State the count of lines in this material that hold the string "every" and add nothing.

Entries shown –
============================================================

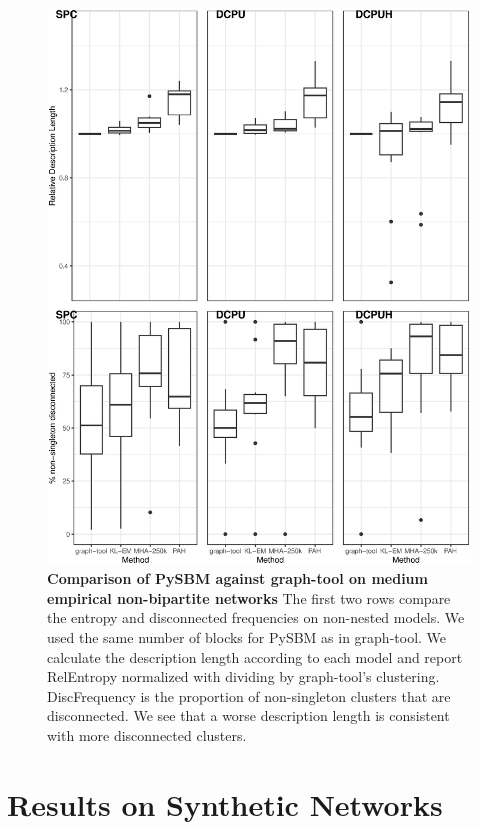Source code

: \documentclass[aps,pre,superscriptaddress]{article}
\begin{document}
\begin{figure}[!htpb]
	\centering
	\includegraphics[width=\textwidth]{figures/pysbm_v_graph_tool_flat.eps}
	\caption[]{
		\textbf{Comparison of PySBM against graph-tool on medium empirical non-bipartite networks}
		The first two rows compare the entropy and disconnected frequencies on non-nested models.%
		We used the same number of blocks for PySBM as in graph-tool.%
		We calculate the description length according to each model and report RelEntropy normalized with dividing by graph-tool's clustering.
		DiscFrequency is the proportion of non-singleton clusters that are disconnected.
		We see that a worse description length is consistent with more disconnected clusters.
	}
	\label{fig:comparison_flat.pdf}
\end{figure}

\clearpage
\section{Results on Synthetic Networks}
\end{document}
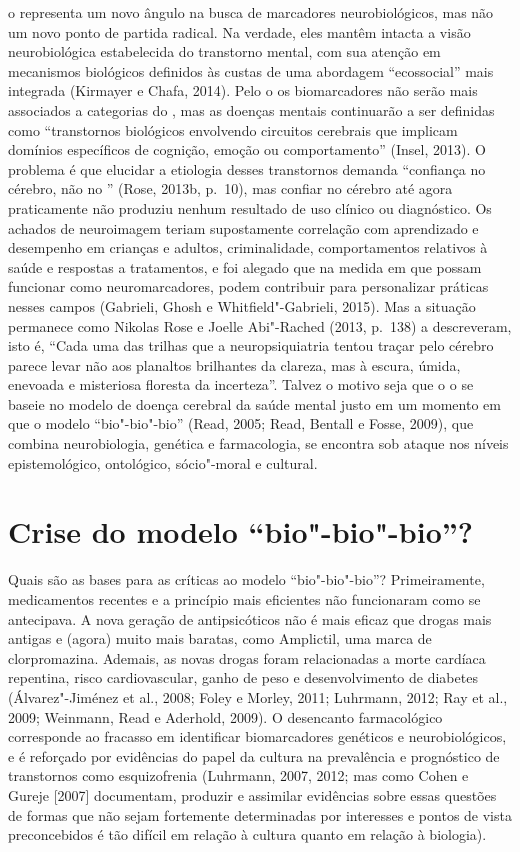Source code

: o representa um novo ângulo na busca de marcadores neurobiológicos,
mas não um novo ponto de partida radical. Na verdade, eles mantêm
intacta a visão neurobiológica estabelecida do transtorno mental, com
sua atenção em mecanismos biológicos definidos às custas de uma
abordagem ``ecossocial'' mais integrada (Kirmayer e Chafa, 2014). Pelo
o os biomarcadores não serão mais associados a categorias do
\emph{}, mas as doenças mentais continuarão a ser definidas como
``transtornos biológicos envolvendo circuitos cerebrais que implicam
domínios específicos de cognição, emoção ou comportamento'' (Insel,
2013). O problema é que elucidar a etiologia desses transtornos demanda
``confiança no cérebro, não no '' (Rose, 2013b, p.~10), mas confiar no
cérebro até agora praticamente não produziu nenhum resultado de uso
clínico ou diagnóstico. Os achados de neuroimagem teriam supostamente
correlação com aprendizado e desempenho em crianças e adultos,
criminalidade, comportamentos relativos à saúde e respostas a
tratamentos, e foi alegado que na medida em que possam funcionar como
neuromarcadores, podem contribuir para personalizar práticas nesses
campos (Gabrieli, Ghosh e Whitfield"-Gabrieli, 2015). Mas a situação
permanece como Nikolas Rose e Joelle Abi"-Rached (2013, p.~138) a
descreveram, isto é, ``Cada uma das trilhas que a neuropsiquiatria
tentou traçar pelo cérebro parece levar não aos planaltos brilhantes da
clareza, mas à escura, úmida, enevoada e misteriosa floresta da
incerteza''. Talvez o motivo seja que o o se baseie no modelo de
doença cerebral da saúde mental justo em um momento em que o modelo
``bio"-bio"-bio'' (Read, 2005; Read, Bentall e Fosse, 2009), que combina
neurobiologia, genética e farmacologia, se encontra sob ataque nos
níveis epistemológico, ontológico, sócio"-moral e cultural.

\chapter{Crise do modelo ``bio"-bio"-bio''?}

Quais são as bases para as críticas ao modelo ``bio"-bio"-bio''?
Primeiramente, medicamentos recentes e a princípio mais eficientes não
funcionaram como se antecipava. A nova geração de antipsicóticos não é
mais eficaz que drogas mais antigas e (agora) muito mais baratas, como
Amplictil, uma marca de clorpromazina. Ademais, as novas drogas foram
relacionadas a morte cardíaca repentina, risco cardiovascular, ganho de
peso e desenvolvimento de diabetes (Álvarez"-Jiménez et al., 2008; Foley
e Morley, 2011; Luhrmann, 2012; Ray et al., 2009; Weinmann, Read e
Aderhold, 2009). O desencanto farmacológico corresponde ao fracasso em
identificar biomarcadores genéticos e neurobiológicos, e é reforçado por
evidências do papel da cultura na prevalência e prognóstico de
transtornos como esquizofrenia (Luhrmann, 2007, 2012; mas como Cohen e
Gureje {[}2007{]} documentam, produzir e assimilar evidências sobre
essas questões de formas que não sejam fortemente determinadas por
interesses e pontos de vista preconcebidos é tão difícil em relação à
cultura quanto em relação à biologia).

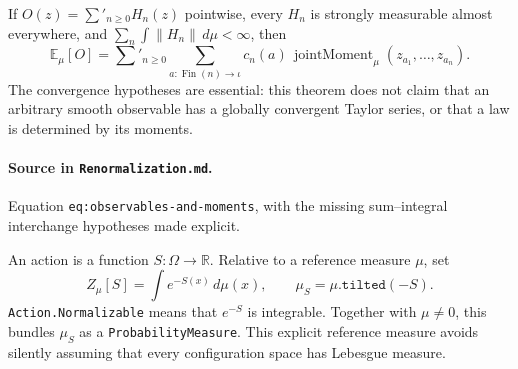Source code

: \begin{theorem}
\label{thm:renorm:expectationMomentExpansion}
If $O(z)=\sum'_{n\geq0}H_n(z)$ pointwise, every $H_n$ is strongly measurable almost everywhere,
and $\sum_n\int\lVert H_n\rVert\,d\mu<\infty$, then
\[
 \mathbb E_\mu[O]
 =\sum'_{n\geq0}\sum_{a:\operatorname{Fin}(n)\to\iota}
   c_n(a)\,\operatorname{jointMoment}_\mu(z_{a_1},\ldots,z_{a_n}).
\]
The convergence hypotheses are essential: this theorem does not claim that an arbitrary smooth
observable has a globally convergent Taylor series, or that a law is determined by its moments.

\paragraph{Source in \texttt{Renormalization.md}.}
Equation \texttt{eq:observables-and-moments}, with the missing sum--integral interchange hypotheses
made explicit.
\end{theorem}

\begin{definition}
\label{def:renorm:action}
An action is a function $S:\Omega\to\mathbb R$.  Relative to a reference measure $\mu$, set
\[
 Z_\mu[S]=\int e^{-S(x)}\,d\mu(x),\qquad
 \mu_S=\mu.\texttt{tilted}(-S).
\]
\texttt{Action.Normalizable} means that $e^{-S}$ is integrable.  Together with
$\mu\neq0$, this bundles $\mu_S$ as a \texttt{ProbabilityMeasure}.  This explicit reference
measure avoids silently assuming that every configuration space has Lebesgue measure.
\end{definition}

============================================================

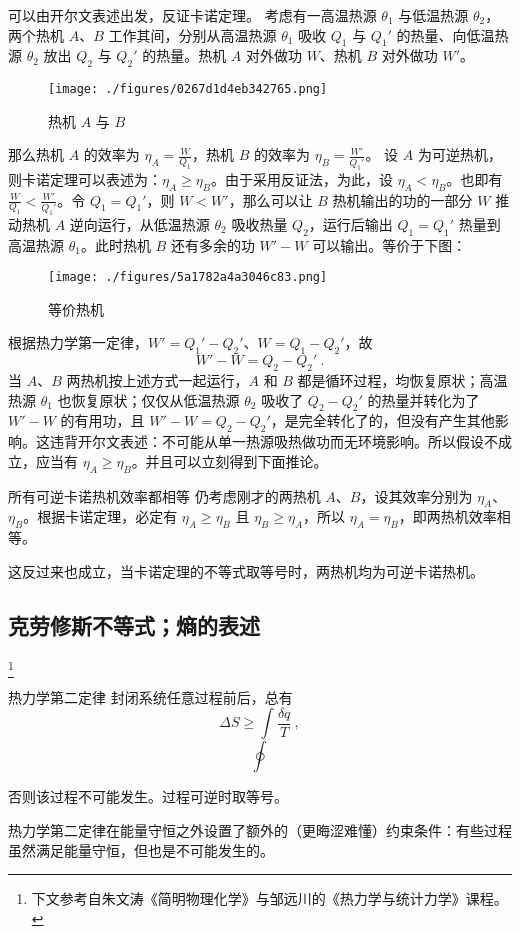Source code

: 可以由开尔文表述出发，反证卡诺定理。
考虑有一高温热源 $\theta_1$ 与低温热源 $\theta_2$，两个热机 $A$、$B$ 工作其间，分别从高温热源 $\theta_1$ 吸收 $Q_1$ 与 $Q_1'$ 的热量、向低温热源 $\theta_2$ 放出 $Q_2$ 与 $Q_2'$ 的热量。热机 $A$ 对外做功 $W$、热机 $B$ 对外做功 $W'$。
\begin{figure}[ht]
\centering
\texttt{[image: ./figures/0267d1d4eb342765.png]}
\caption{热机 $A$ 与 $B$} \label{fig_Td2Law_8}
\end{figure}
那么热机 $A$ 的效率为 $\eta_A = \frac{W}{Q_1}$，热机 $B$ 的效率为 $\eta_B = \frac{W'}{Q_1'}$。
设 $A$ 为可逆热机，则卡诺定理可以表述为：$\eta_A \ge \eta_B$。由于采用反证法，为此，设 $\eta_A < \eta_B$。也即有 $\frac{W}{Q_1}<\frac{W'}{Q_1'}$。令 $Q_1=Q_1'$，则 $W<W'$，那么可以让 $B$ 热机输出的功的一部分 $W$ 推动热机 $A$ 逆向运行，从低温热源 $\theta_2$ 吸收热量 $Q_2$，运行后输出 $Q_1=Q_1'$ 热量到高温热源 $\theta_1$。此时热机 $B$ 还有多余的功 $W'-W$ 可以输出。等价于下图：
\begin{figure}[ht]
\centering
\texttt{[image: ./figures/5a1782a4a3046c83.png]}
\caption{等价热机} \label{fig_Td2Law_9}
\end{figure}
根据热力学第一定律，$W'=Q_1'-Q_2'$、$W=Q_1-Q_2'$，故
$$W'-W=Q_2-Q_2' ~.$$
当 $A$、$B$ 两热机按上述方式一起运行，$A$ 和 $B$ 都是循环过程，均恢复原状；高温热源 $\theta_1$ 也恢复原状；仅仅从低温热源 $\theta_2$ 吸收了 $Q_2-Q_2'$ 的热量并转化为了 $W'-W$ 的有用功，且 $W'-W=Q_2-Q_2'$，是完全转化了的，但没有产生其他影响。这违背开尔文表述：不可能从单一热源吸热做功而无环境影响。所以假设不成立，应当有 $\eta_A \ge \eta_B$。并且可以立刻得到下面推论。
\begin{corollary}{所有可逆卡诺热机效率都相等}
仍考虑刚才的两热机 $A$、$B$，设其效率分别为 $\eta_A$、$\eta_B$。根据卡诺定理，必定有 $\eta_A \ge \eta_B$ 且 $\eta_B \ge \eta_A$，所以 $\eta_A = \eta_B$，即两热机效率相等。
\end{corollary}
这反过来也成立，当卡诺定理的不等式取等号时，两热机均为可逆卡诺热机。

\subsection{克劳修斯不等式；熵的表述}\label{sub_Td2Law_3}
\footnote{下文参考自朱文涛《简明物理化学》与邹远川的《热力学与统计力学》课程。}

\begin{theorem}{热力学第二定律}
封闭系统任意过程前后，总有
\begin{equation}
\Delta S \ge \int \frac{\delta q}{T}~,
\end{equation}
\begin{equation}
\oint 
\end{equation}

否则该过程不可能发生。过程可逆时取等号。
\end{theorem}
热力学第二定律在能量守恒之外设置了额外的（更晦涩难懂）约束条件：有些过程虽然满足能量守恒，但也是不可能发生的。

============================================================

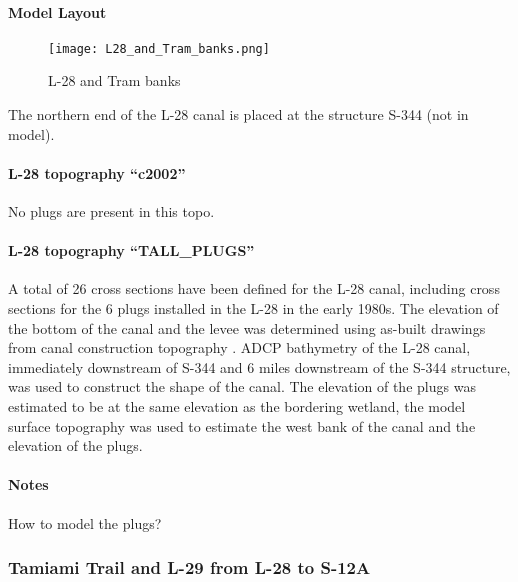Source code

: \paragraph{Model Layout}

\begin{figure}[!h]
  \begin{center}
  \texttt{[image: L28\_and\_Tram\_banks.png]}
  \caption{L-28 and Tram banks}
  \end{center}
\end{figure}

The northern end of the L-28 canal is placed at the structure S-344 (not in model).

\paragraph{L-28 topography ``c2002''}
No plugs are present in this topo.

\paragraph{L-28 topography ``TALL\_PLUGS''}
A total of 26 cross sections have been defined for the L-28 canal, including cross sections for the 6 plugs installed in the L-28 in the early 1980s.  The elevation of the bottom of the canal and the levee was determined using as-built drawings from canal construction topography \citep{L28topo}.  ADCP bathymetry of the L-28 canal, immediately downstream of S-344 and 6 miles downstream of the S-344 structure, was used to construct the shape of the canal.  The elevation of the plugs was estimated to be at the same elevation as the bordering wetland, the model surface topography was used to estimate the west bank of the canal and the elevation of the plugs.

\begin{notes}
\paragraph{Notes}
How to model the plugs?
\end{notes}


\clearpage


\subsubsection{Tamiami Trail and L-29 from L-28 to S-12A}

============================================================

Solved problem – 2